What you need to do – Exactly as they appear below, repeat the lines from the one with "認証 API を実装する上で、トークンのやりとりを行う必要がある。" through the one with "正しいトークンが送信された場", and no others.

Records shown –
↓↓↓
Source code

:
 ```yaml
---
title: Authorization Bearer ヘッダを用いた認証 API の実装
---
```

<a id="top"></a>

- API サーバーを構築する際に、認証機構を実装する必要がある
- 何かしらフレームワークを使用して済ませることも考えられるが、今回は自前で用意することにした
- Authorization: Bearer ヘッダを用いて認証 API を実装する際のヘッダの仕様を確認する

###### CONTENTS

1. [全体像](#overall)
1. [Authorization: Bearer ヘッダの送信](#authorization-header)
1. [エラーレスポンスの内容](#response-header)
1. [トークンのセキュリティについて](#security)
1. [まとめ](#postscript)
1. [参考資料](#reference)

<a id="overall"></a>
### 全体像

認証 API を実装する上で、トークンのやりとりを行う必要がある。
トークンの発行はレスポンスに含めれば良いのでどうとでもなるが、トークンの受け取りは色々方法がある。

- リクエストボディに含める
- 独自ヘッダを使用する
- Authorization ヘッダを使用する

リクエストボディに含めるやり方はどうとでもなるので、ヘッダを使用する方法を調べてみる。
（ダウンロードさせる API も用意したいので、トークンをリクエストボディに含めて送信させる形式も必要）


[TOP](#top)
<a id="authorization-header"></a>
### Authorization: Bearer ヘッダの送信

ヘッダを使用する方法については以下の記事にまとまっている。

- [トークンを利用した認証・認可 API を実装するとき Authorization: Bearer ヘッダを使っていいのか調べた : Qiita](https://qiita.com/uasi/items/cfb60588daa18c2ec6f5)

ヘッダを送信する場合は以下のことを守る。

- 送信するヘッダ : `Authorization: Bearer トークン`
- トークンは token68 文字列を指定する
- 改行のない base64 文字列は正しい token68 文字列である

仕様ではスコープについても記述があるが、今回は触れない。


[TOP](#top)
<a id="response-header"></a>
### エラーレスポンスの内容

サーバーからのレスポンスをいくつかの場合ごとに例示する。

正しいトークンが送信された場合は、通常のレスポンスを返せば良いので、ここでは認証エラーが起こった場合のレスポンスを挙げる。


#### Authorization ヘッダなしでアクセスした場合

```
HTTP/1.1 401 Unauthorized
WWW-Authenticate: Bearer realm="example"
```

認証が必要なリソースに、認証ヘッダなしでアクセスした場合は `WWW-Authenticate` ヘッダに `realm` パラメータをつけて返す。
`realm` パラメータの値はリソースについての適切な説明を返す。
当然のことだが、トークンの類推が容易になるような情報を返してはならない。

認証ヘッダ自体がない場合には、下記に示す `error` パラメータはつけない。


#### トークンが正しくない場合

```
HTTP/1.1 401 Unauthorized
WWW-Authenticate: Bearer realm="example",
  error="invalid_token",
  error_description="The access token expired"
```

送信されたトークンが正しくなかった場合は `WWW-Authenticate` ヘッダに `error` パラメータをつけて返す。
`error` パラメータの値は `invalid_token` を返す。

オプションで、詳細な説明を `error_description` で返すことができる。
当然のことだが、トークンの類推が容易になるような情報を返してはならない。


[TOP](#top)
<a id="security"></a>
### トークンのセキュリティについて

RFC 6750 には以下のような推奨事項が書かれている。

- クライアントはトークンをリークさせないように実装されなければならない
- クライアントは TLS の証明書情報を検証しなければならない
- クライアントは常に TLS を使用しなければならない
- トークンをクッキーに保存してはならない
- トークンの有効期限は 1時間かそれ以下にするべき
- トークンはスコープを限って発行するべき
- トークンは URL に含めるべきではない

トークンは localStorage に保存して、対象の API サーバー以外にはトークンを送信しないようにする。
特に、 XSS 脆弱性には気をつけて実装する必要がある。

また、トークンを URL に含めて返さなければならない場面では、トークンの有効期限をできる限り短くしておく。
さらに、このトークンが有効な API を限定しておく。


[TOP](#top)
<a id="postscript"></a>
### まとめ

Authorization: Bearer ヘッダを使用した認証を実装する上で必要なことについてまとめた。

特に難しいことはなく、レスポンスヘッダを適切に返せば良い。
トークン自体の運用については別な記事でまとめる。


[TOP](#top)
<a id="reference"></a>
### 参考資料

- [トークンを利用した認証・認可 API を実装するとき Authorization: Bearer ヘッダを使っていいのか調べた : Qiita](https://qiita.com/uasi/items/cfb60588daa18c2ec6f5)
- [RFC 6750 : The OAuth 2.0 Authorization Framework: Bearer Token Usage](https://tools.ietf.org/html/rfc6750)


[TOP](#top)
↑↑↑
Written reply –
認証 API を実装する上で、トークンのやりとりを行う必要がある。
トークンの発行はレスポンスに含めれば良いのでどうとでもなるが、トークンの受け取りは色々方法がある。

- リクエストボディに含める
- 独自ヘッダを使用する
- Authorization ヘッダを使用する

リクエストボディに含めるやり方はどうとでもなるので、ヘッダを使用する方法を調べてみる。
（ダウンロードさせる API も用意したいので、トークンをリクエストボディに含めて送信させる形式も必要）


[TOP](#top)
<a id="authorization-header"></a>
### Authorization: Bearer ヘッダの送信

ヘッダを使用する方法については以下の記事にまとまっている。

- [トークンを利用した認証・認可 API を実装するとき Authorization: Bearer ヘッダを使っていいのか調べた : Qiita](https://qiita.com/uasi/items/cfb60588daa18c2ec6f5)

ヘッダを送信する場合は以下のことを守る。

- 送信するヘッダ : `Authorization: Bearer トークン`
- トークンは token68 文字列を指定する
- 改行のない base64 文字列は正しい token68 文字列である

仕様ではスコープについても記述があるが、今回は触れない。


[TOP](#top)
<a id="response-header"></a>
### エラーレスポンスの内容

サーバーからのレスポンスをいくつかの場合ごとに例示する。

正しいトークンが送信された場合は、通常のレスポンスを返せば良いので、ここでは認証エラーが起こった場合のレスポンスを挙げる。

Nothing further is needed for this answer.